Given Japan’s history of deflation, the risk of entering a hyperinflationary environment is not one that their economy can afford as this would plunge them into a stagflationary environment - however, given Japan’s monetary policies, this seems to be where we are headed. One of the largest contributors to inflation is the money supply (pictured below) which on an M3 basis includes government bonds. Should the country continue to see signs of a higher and higher inflation rate above their 2% target, it’s a necessity that they slow the growth of the money supply and taper the purchasing of these assets.

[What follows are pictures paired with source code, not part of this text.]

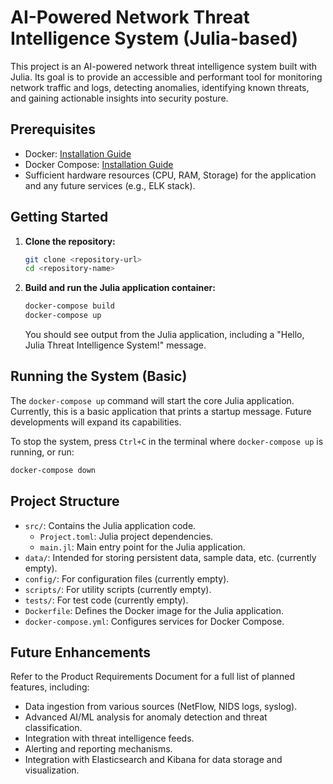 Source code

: # AI-Powered Network Threat Intelligence System (Julia-based)

This project is an AI-powered network threat intelligence system built with Julia.
Its goal is to provide an accessible and performant tool for monitoring network
traffic and logs, detecting anomalies, identifying known threats, and gaining
actionable insights into security posture.

## Prerequisites

*   Docker: [Installation Guide](https://docs.docker.com/engine/install/)
*   Docker Compose: [Installation Guide](https://docs.docker.com/compose/install/)
*   Sufficient hardware resources (CPU, RAM, Storage) for the application and any future services (e.g., ELK stack).

## Getting Started

1.  **Clone the repository:**
    ```bash
    git clone <repository-url>
    cd <repository-name>
    ```

2.  **Build and run the Julia application container:**
    ```bash
    docker-compose build
    docker-compose up
    ```

    You should see output from the Julia application, including a "Hello, Julia Threat Intelligence System!" message.

## Running the System (Basic)

The `docker-compose up` command will start the core Julia application.
Currently, this is a basic application that prints a startup message.
Future developments will expand its capabilities.

To stop the system, press `Ctrl+C` in the terminal where `docker-compose up` is running, or run:
```bash
docker-compose down
```

## Project Structure

*   `src/`: Contains the Julia application code.
    *   `Project.toml`: Julia project dependencies.
    *   `main.jl`: Main entry point for the Julia application.
*   `data/`: Intended for storing persistent data, sample data, etc. (currently empty).
*   `config/`: For configuration files (currently empty).
*   `scripts/`: For utility scripts (currently empty).
*   `tests/`: For test code (currently empty).
*   `Dockerfile`: Defines the Docker image for the Julia application.
*   `docker-compose.yml`: Configures services for Docker Compose.

## Future Enhancements

Refer to the Product Requirements Document for a full list of planned features, including:
*   Data ingestion from various sources (NetFlow, NIDS logs, syslog).
*   Advanced AI/ML analysis for anomaly detection and threat classification.
*   Integration with threat intelligence feeds.
*   Alerting and reporting mechanisms.
*   Integration with Elasticsearch and Kibana for data storage and visualization. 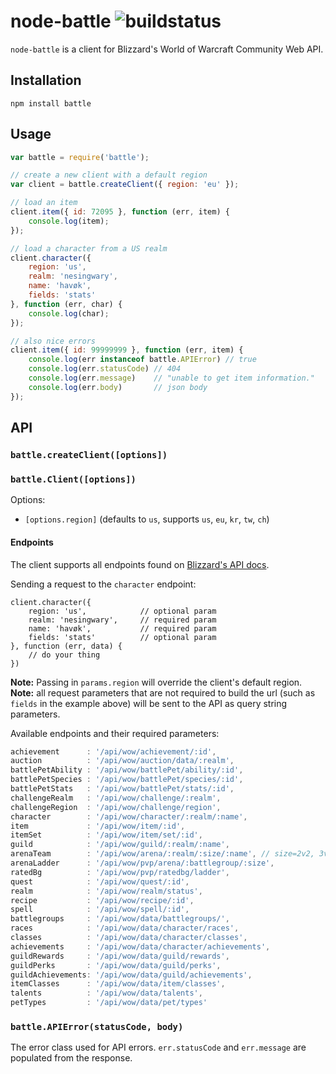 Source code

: # node-battle ![buildstatus](https://travis-ci.org/matomesc/node-battle.svg?branch=master)

`node-battle` is a client for Blizzard's World of Warcraft Community Web API.

## Installation

```
npm install battle
```

## Usage

```js
var battle = require('battle');

// create a new client with a default region
var client = battle.createClient({ region: 'eu' });

// load an item
client.item({ id: 72095 }, function (err, item) {
    console.log(item);
});

// load a character from a US realm
client.character({
    region: 'us',
    realm: 'nesingwary',
    name: 'havøk',
    fields: 'stats'
}, function (err, char) {
    console.log(char);
});

// also nice errors
client.item({ id: 99999999 }, function (err, item) {
    console.log(err instanceof battle.APIError) // true
    console.log(err.statusCode) // 404
    console.log(err.message)    // "unable to get item information."
    console.log(err.body)       // json body
});
```

## API

### `battle.createClient([options])`

### `battle.Client([options])`

Options:

- `[options.region]` (defaults to `us`, supports `us`, `eu`, `kr`, `tw`, `ch`)

#### Endpoints

The client supports all endpoints found on [Blizzard's API docs](http://blizzard.github.io/api-wow-docs/).

Sending a request to the `character` endpoint:

```
client.character({
    region: 'us',            // optional param
    realm: 'nesingwary',     // required param
    name: 'havøk',           // required param
    fields: 'stats'          // optional param
}, function (err, data) {
    // do your thing
})
```
**Note:** Passing in `params.region` will override the client's default region.  
**Note:** all request parameters that are not required to build the url (such as `fields` in the example above) will be sent
to the API as query string parameters.

Available endpoints and their required parameters:

```js
achievement      : '/api/wow/achievement/:id',
auction          : '/api/wow/auction/data/:realm',
battlePetAbility : '/api/wow/battlePet/ability/:id',
battlePetSpecies : '/api/wow/battlePet/species/:id',
battlePetStats   : '/api/wow/battlePet/stats/:id',
challengeRealm   : '/api/wow/challenge/:realm',
challengeRegion  : '/api/wow/challenge/region',
character        : '/api/wow/character/:realm/:name',
item             : '/api/wow/item/:id',
itemSet          : '/api/wow/item/set/:id',
guild            : '/api/wow/guild/:realm/:name',
arenaTeam        : '/api/wow/arena/:realm/:size/:name', // size=2v2, 3v3, 5v5
arenaLadder      : '/api/wow/pvp/arena/:battlegroup/:size',
ratedBg          : '/api/wow/pvp/ratedbg/ladder',
quest            : '/api/wow/quest/:id',
realm            : '/api/wow/realm/status',
recipe           : '/api/wow/recipe/:id',
spell            : '/api/wow/spell/:id',
battlegroups     : '/api/wow/data/battlegroups/',
races            : '/api/wow/data/character/races',
classes          : '/api/wow/data/character/classes',
achievements     : '/api/wow/data/character/achievements',
guildRewards     : '/api/wow/data/guild/rewards',
guildPerks       : '/api/wow/data/guild/perks',
guildAchievements: '/api/wow/data/guild/achievements',
itemClasses      : '/api/wow/data/item/classes',
talents          : '/api/wow/data/talents',
petTypes         : '/api/wow/data/pet/types'
```

### `battle.APIError(statusCode, body)`

The error class used for API errors. `err.statusCode` and `err.message` are populated from the response.
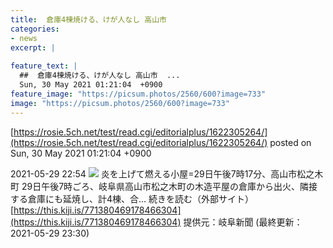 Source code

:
 ```yaml
---
title:  倉庫4棟焼ける、けが人なし 高山市  
categories:
- news
excerpt: |
  
feature_text: |
  ##  倉庫4棟焼ける、けが人なし 高山市  ...
  Sun, 30 May 2021 01:21:04  +0900
feature_image: "https://picsum.photos/2560/600?image=733"
image: "https://picsum.photos/2560/600?image=733"
---
```


[https://rosie.5ch.net/test/read.cgi/editorialplus/1622305264/](https://rosie.5ch.net/test/read.cgi/editorialplus/1622305264/)
posted on Sun, 30 May 2021 01:21:04  +0900

<!--more-->

2021-05-29 22:54 ![](https://contents.oricon.co.jp/upimg/article/3/1530/1530234/detail/img400/2d7fa4737a66823dbcedf2e5871671824aca034144cf38a1e25927682602975b.jpg) 炎を上げて燃える小屋=29日午後7時17分、高山市松之木町 29日午後7時ごろ、岐阜県高山市松之木町の木造平屋の倉庫から出火、隣接する倉庫にも延焼し、計4棟、合... 続きを読む（外部サイト） [https://this.kiji.is/771380469178466304](https://this.kiji.is/771380469178466304) 提供元：岐阜新聞 (最終更新：2021-05-29 23:30)
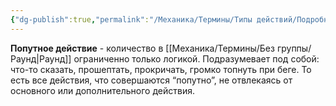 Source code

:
 ```yaml
---
{"dg-publish":true,"permalink":"/Механика/Термины/Типы действий/Подробнее о типах действий/Попутное/","noteIcon":"","created":"2025-10-12T10:43:46.462+03:00","updated":"2025-09-24T17:09:38.923+03:00"}
---
```




**Попутное действие** - количество в [[Механика/Термины/Без группы/Раунд\|Раунд]] ограниченно только логикой. Подразумевает под собой: что-то сказать, прошептать, прокричать, громко топнуть при беге. То есть все действия, что совершаются “попутно”, не отвлекаясь от основного или дополнительного действия. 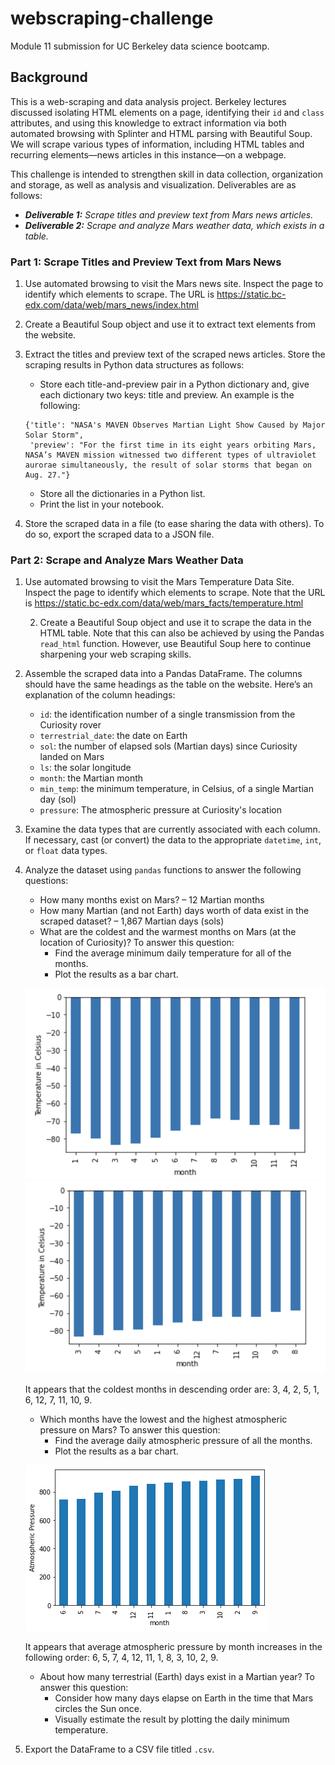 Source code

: # webscraping-challenge
Module 11 submission for UC Berkeley data science bootcamp.


## Background
This is a web-scraping and data analysis project. Berkeley lectures discussed isolating HTML elements on a page, identifying their `id` and `class` attributes, and using this knowledge to extract information via both automated browsing with Splinter and HTML parsing with Beautiful Soup. We will scrape various types of information, including HTML tables and recurring elements—news articles in this instance—on a webpage.

This challenge is intended to strengthen skill in data collection, organization and storage, as well as analysis and visualization. Deliverables are as follows:

- *__Deliverable 1:__ Scrape titles and preview text from Mars news articles.*
- *__Deliverable 2:__ Scrape and analyze Mars weather data, which exists in a table.*

### Part 1: Scrape Titles and Preview Text from Mars News
1. Use automated browsing to visit the Mars news site. Inspect the page to identify which elements to scrape. The URL is https://static.bc-edx.com/data/web/mars_news/index.html

2. Create a Beautiful Soup object and use it to extract text elements from the website.

3. Extract the titles and preview text of the scraped news articles. Store the scraping results in Python data structures as follows:
    * Store each title-and-preview pair in a Python dictionary and, give each dictionary two keys: title and preview. An example is the following:

    ```
    {'title': "NASA's MAVEN Observes Martian Light Show Caused by Major Solar Storm", 
     'preview': "For the first time in its eight years orbiting Mars, NASA’s MAVEN mission witnessed two different types of ultraviolet aurorae simultaneously, the result of solar storms that began on Aug. 27."}
    ```
    * Store all the dictionaries in a Python list.
    * Print the list in your notebook.

4. Store the scraped data in a file (to ease sharing the data with others). To do so, export the scraped data to a JSON file.

### Part 2: Scrape and Analyze Mars Weather Data
1. Use automated browsing to visit the Mars Temperature Data Site. Inspect the page to identify which elements to scrape. Note that the URL is https://static.bc-edx.com/data/web/mars_facts/temperature.html

    2. Create a Beautiful Soup object and use it to scrape the data in the HTML table. Note that this can also be achieved by using the Pandas `read_html` function. However, use Beautiful Soup here to continue sharpening your web scraping skills.

3. Assemble the scraped data into a Pandas DataFrame. The columns should have the same headings as the table on the website. Here’s an explanation of the column headings:

    * `id`: the identification number of a single transmission from the Curiosity rover
    * `terrestrial_date`: the date on Earth
    * `sol`: the number of elapsed sols (Martian days) since Curiosity landed on Mars
    * `ls`: the solar longitude
    * `month`: the Martian month
    * `min_temp`: the minimum temperature, in Celsius, of a single Martian day (sol)
    * `pressure`: The atmospheric pressure at Curiosity's location

4. Examine the data types that are currently associated with each column. If necessary, cast (or convert) the data to the appropriate `datetime`, `int`, or `float` data types.

5. Analyze the dataset using `pandas` functions to answer the following questions:
    * How many months exist on Mars? – 12 Martian months
    * How many Martian (and not Earth) days worth of data exist in the scraped dataset? – 1,867 Martian days (sols)
    * What are the coldest and the warmest months on Mars (at the location of Curiosity)? To answer this question:
        * Find the average minimum daily temperature for all of the months.
        * Plot the results as a bar chart.
        
    ![Average Temperature by Month](output/avg_temp_by_month.png)
    ![Average Temperature by Month – Descending](output/desc_avg_temp.png)
    
    It appears that the coldest months in descending order are: 3, 4, 2, 5, 1, 6, 12, 7, 11, 10, 9.
    
    * Which months have the lowest and the highest atmospheric pressure on Mars? To answer this question:
        * Find the average daily atmospheric pressure of all the months.
        * Plot the results as a bar chart.
        
    ![Average Pressure by Month – Ascending](output/asc_avg_pressure.png)
        
    It appears that average atmospheric pressure by month increases in the following order: 6, 5, 7, 4, 12, 11, 1, 8, 3, 10, 2, 9.
        
    * About how many terrestrial (Earth) days exist in a Martian year? To answer this question:
        * Consider how many days elapse on Earth in the time that Mars circles the Sun once.
        * Visually estimate the result by plotting the daily minimum temperature.

6. Export the DataFrame to a CSV file titled `.csv`.
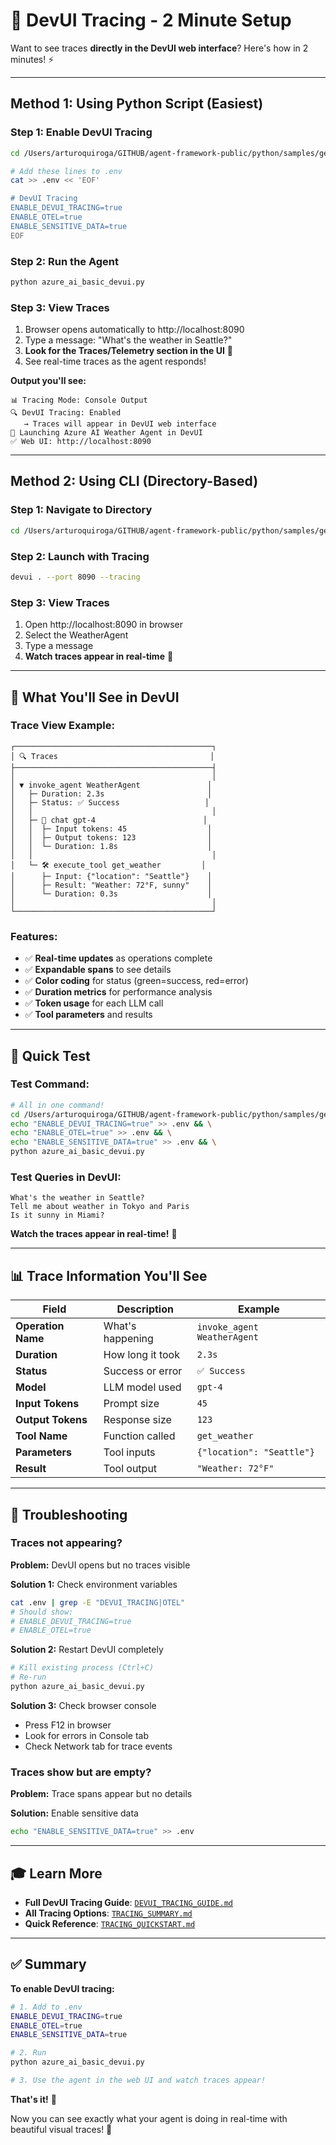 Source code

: # 🎯 DevUI Tracing - 2 Minute Setup

Want to see traces **directly in the DevUI web interface**? Here's how in 2 minutes! ⚡

---

## Method 1: Using Python Script (Easiest)

### Step 1: Enable DevUI Tracing
```bash
cd /Users/arturoquiroga/GITHUB/agent-framework-public/python/samples/getting_started/agents/azure_ai

# Add these lines to .env
cat >> .env << 'EOF'

# DevUI Tracing
ENABLE_DEVUI_TRACING=true
ENABLE_OTEL=true
ENABLE_SENSITIVE_DATA=true
EOF
```

### Step 2: Run the Agent
```bash
python azure_ai_basic_devui.py
```

### Step 3: View Traces
1. Browser opens automatically to http://localhost:8090
2. Type a message: "What's the weather in Seattle?"
3. **Look for the Traces/Telemetry section in the UI** 👀
4. See real-time traces as the agent responds!

**Output you'll see:**
```
📊 Tracing Mode: Console Output
🔍 DevUI Tracing: Enabled
   → Traces will appear in DevUI web interface
🚀 Launching Azure AI Weather Agent in DevUI
✅ Web UI: http://localhost:8090
```

---

## Method 2: Using CLI (Directory-Based)

### Step 1: Navigate to Directory
```bash
cd /Users/arturoquiroga/GITHUB/agent-framework-public/python/samples/getting_started/agents/azure_ai/devui_agents
```

### Step 2: Launch with Tracing
```bash
devui . --port 8090 --tracing
```

### Step 3: View Traces
1. Open http://localhost:8090 in browser
2. Select the WeatherAgent
3. Type a message
4. **Watch traces appear in real-time** 🎉

---

## 🎨 What You'll See in DevUI

### Trace View Example:
```
┌────────────────────────────────────────────┐
│ 🔍 Traces                                  │
├────────────────────────────────────────────┤
│                                            │
│ ▼ invoke_agent WeatherAgent               │
│   ├─ Duration: 2.3s                       │
│   ├─ Status: ✅ Success                   │
│   │                                        │
│   ├─ 💬 chat gpt-4                        │
│   │  ├─ Input tokens: 45                  │
│   │  ├─ Output tokens: 123                │
│   │  └─ Duration: 1.8s                    │
│   │                                        │
│   └─ 🛠️ execute_tool get_weather         │
│      ├─ Input: {"location": "Seattle"}    │
│      ├─ Result: "Weather: 72°F, sunny"    │
│      └─ Duration: 0.3s                    │
│                                            │
└────────────────────────────────────────────┘
```

### Features:
- ✅ **Real-time updates** as operations complete
- ✅ **Expandable spans** to see details
- ✅ **Color coding** for status (green=success, red=error)
- ✅ **Duration metrics** for performance analysis
- ✅ **Token usage** for each LLM call
- ✅ **Tool parameters** and results

---

## 🎯 Quick Test

### Test Command:
```bash
# All in one command!
cd /Users/arturoquiroga/GITHUB/agent-framework-public/python/samples/getting_started/agents/azure_ai && \
echo "ENABLE_DEVUI_TRACING=true" >> .env && \
echo "ENABLE_OTEL=true" >> .env && \
echo "ENABLE_SENSITIVE_DATA=true" >> .env && \
python azure_ai_basic_devui.py
```

### Test Queries in DevUI:
```
What's the weather in Seattle?
Tell me about weather in Tokyo and Paris
Is it sunny in Miami?
```

**Watch the traces appear in real-time!** 🚀

---

## 📊 Trace Information You'll See

| Field | Description | Example |
|-------|-------------|---------|
| **Operation Name** | What's happening | `invoke_agent WeatherAgent` |
| **Duration** | How long it took | `2.3s` |
| **Status** | Success or error | `✅ Success` |
| **Model** | LLM model used | `gpt-4` |
| **Input Tokens** | Prompt size | `45` |
| **Output Tokens** | Response size | `123` |
| **Tool Name** | Function called | `get_weather` |
| **Parameters** | Tool inputs | `{"location": "Seattle"}` |
| **Result** | Tool output | `"Weather: 72°F"` |

---

## 🐛 Troubleshooting

### Traces not appearing?

**Problem:** DevUI opens but no traces visible

**Solution 1:** Check environment variables
```bash
cat .env | grep -E "DEVUI_TRACING|OTEL"
# Should show:
# ENABLE_DEVUI_TRACING=true
# ENABLE_OTEL=true
```

**Solution 2:** Restart DevUI completely
```bash
# Kill existing process (Ctrl+C)
# Re-run
python azure_ai_basic_devui.py
```

**Solution 3:** Check browser console
- Press F12 in browser
- Look for errors in Console tab
- Check Network tab for trace events

### Traces show but are empty?

**Problem:** Trace spans appear but no details

**Solution:** Enable sensitive data
```bash
echo "ENABLE_SENSITIVE_DATA=true" >> .env
```

---

## 🎓 Learn More

- **Full DevUI Tracing Guide**: [`DEVUI_TRACING_GUIDE.md`](./DEVUI_TRACING_GUIDE.md)
- **All Tracing Options**: [`TRACING_SUMMARY.md`](./TRACING_SUMMARY.md)
- **Quick Reference**: [`TRACING_QUICKSTART.md`](./TRACING_QUICKSTART.md)

---

## ✅ Summary

**To enable DevUI tracing:**
```bash
# 1. Add to .env
ENABLE_DEVUI_TRACING=true
ENABLE_OTEL=true
ENABLE_SENSITIVE_DATA=true

# 2. Run
python azure_ai_basic_devui.py

# 3. Use the agent in the web UI and watch traces appear!
```

**That's it!** 🎉

Now you can see exactly what your agent is doing in real-time with beautiful visual traces! 🚀
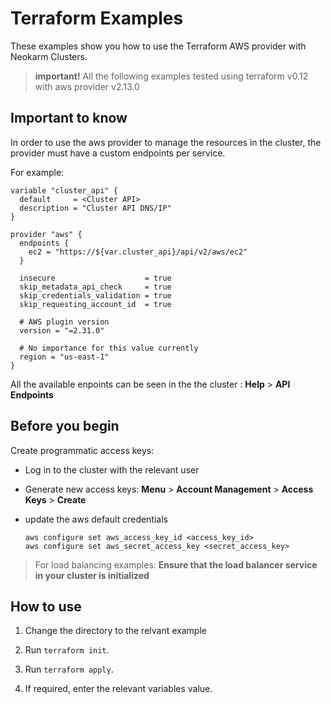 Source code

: # Terraform Examples

These examples show you how to use the Terraform AWS provider with Neokarm Clusters.

> **important!** All the following examples tested using terraform v0.12 with aws provider v2.13.0

## Important to know

In order to use the aws provider to manage the resources in the cluster, the provider must have a custom endpoints per service.

For example:

```
variable "cluster_api" {
  default     = <Cluster API>
  description = "Cluster API DNS/IP"
}

provider "aws" {
  endpoints {
    ec2 = "https://${var.cluster_api}/api/v2/aws/ec2"
  }

  insecure                    = true
  skip_metadata_api_check     = true
  skip_credentials_validation = true
  skip_requesting_account_id  = true

  # AWS plugin version
  version = "=2.31.0"

  # No importance for this value currently
  region = "us-east-1"
}
```

All the available enpoints can be seen in the the cluster : **Help** > **API Endpoints**

## Before you begin

Create programmatic access keys:

* Log in to the cluster with the relevant user

* Generate new access keys: **Menu** > **Account Management** > **Access Keys** > **Create**

* update the aws default credentials

    ```
    aws configure set aws_access_key_id <access_key_id>
    aws configure set aws_secret_access_key <secret_access_key>
    ```
> For load balancing examples: **Ensure that the load balancer service in your cluster is initialized**

## How to use

1. Change the directory to the relvant example

2. Run `terraform init`.

3. Run `terraform apply`.

4. If required, enter the relevant variables value.
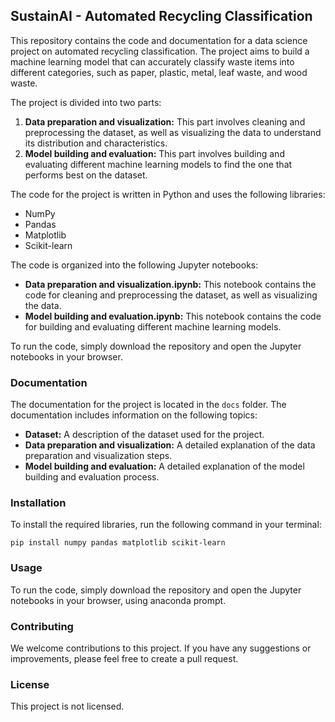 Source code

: ## SustainAI - Automated Recycling Classification

This repository contains the code and documentation for a data science project on automated recycling classification. The project aims to build a machine learning model that can accurately classify waste items into different categories, such as paper, plastic, metal, leaf waste, and wood waste.

The project is divided into two parts:

1. **Data preparation and visualization:** This part involves cleaning and preprocessing the dataset, as well as visualizing the data to understand its distribution and characteristics.
2. **Model building and evaluation:** This part involves building and evaluating different machine learning models to find the one that performs best on the dataset.

The code for the project is written in Python and uses the following libraries:

* NumPy
* Pandas
* Matplotlib
* Scikit-learn

The code is organized into the following Jupyter notebooks:

* **Data preparation and visualization.ipynb:** This notebook contains the code for cleaning and preprocessing the dataset, as well as visualizing the data.
* **Model building and evaluation.ipynb:** This notebook contains the code for building and evaluating different machine learning models.

To run the code, simply download the repository and open the Jupyter notebooks in your browser.

### Documentation

The documentation for the project is located in the `docs` folder. The documentation includes information on the following topics:

* **Dataset:** A description of the dataset used for the project.
* **Data preparation and visualization:** A detailed explanation of the data preparation and visualization steps.
* **Model building and evaluation:** A detailed explanation of the model building and evaluation process.

### Installation

To install the required libraries, run the following command in your terminal:

```
pip install numpy pandas matplotlib scikit-learn
```

### Usage

To run the code, simply download the repository and open the Jupyter notebooks in your browser, using anaconda prompt.

### Contributing

We welcome contributions to this project. If you have any suggestions or improvements, please feel free to create a pull request.

### License

This project is not licensed.
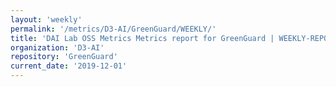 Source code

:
 ```yaml
---
layout: 'weekly'
permalink: '/metrics/D3-AI/GreenGuard/WEEKLY/'
title: 'DAI Lab OSS Metrics Metrics report for GreenGuard | WEEKLY-REPORT-2019-12-01'
organization: 'D3-AI'
repository: 'GreenGuard'
current_date: '2019-12-01'
---
```


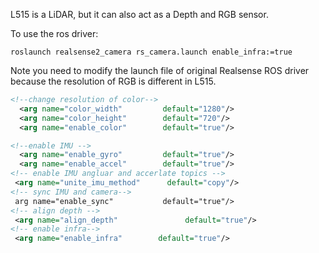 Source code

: 
L515 is a LiDAR, but it can also act as a Depth and RGB sensor.

To use the ros driver:
```shell
roslaunch realsense2_camera rs_camera.launch enable_infra:=true
```

Note you need to modify the launch file of original Realsense ROS driver because the resolution of RGB is different in L515.

```xml
<!--change resolution of color-->
  <arg name="color_width"         default="1280"/>
  <arg name="color_height"        default="720"/>
  <arg name="enable_color"        default="true"/>

<!--enable IMU -->
  <arg name="enable_gyro"         default="true"/>
  <arg name="enable_accel"        default="true"/>
<!-- enable IMU angluar and accerlate topics -->
 <arg name="unite_imu_method"      default="copy"/>
<!-- sync IMU and camera-->
 arg name="enable_sync"           default="true"/>   
<!-- align depth -->
 <arg name="align_depth"               default="true"/>
<!-- enable infra-->
 <arg name="enable_infra"        default="true"/>
```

Additionally, the level to which they have had to sustain the volume of their buying within the market has only increased more and more over time as the 10 Year JGB yield has drifted higher and higher until the most recent quarter where it has consistently been trading in and around that higher bound for 3 months as the central bank defends that 0.25% max. This is unsustainable as the most recent spree of buying has brought the BoJ’s balance sheet to 135% of their GDP, far higher than many other nations. With the threat of hyperinflation now more problematic than deflation and the yield having teetered around this 0.25% yield maximum for some time now, it is likely that with the excess volatility in the market and newfound monetary priorities that this peg become abandoned; now is the time to short the 10-Year Japanese Government Bond with a currency hedged futures trade. It is likely that the yen nosedives as this event could have the country’s credit rating re-classified lower, sparking more volatility and flows out of JP markets.